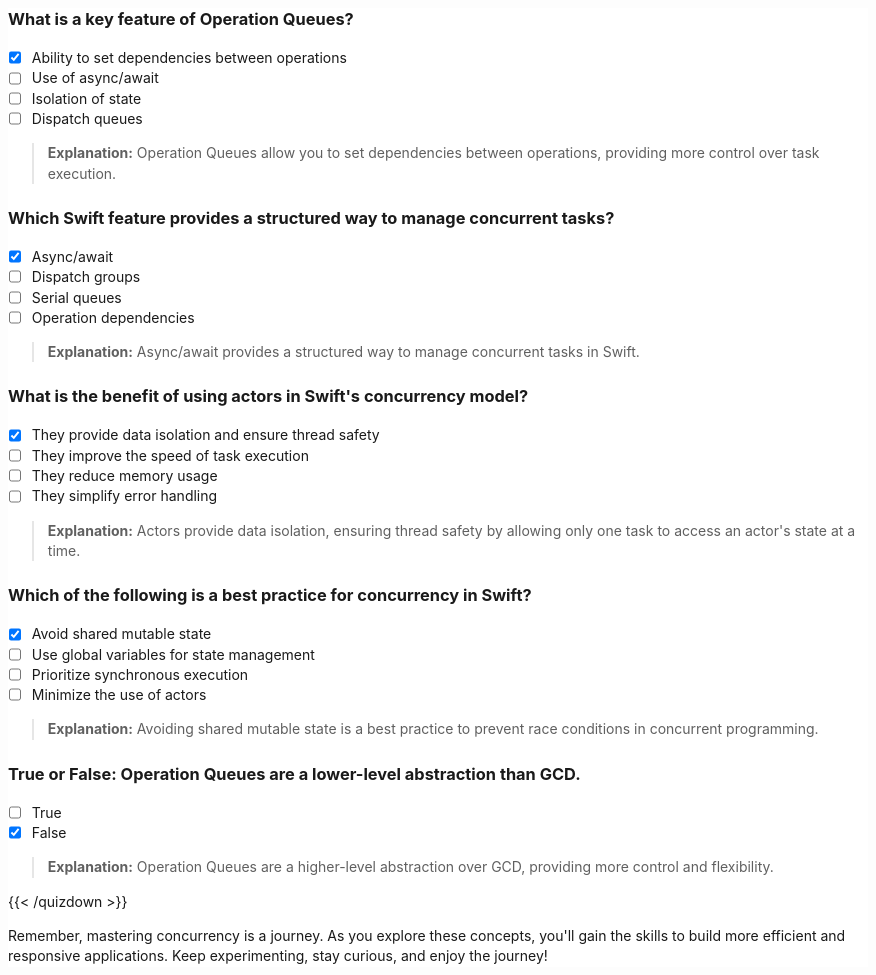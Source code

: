 ### What is a key feature of Operation Queues?

- [x] Ability to set dependencies between operations
- [ ] Use of async/await
- [ ] Isolation of state
- [ ] Dispatch queues

> **Explanation:** Operation Queues allow you to set dependencies between operations, providing more control over task execution.

### Which Swift feature provides a structured way to manage concurrent tasks?

- [x] Async/await
- [ ] Dispatch groups
- [ ] Serial queues
- [ ] Operation dependencies

> **Explanation:** Async/await provides a structured way to manage concurrent tasks in Swift.

### What is the benefit of using actors in Swift's concurrency model?

- [x] They provide data isolation and ensure thread safety
- [ ] They improve the speed of task execution
- [ ] They reduce memory usage
- [ ] They simplify error handling

> **Explanation:** Actors provide data isolation, ensuring thread safety by allowing only one task to access an actor's state at a time.

### Which of the following is a best practice for concurrency in Swift?

- [x] Avoid shared mutable state
- [ ] Use global variables for state management
- [ ] Prioritize synchronous execution
- [ ] Minimize the use of actors

> **Explanation:** Avoiding shared mutable state is a best practice to prevent race conditions in concurrent programming.

### True or False: Operation Queues are a lower-level abstraction than GCD.

- [ ] True
- [x] False

> **Explanation:** Operation Queues are a higher-level abstraction over GCD, providing more control and flexibility.

{{< /quizdown >}}

Remember, mastering concurrency is a journey. As you explore these concepts, you'll gain the skills to build more efficient and responsive applications. Keep experimenting, stay curious, and enjoy the journey!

> **Exercise details**:
Although the records above contain pictures, the copy should hold only the lines from their start through the line containing "- [ ] They simplify error handling", each exactly as written, and none of the pictures.

> **Answer**:
Source code

: ### What is a key feature of Operation Queues?

- [x] Ability to set dependencies between operations
- [ ] Use of async/await
- [ ] Isolation of state
- [ ] Dispatch queues

> **Explanation:** Operation Queues allow you to set dependencies between operations, providing more control over task execution.

### Which Swift feature provides a structured way to manage concurrent tasks?

- [x] Async/await
- [ ] Dispatch groups
- [ ] Serial queues
- [ ] Operation dependencies

> **Explanation:** Async/await provides a structured way to manage concurrent tasks in Swift.

### What is the benefit of using actors in Swift's concurrency model?

- [x] They provide data isolation and ensure thread safety
- [ ] They improve the speed of task execution
- [ ] They reduce memory usage
- [ ] They simplify error handling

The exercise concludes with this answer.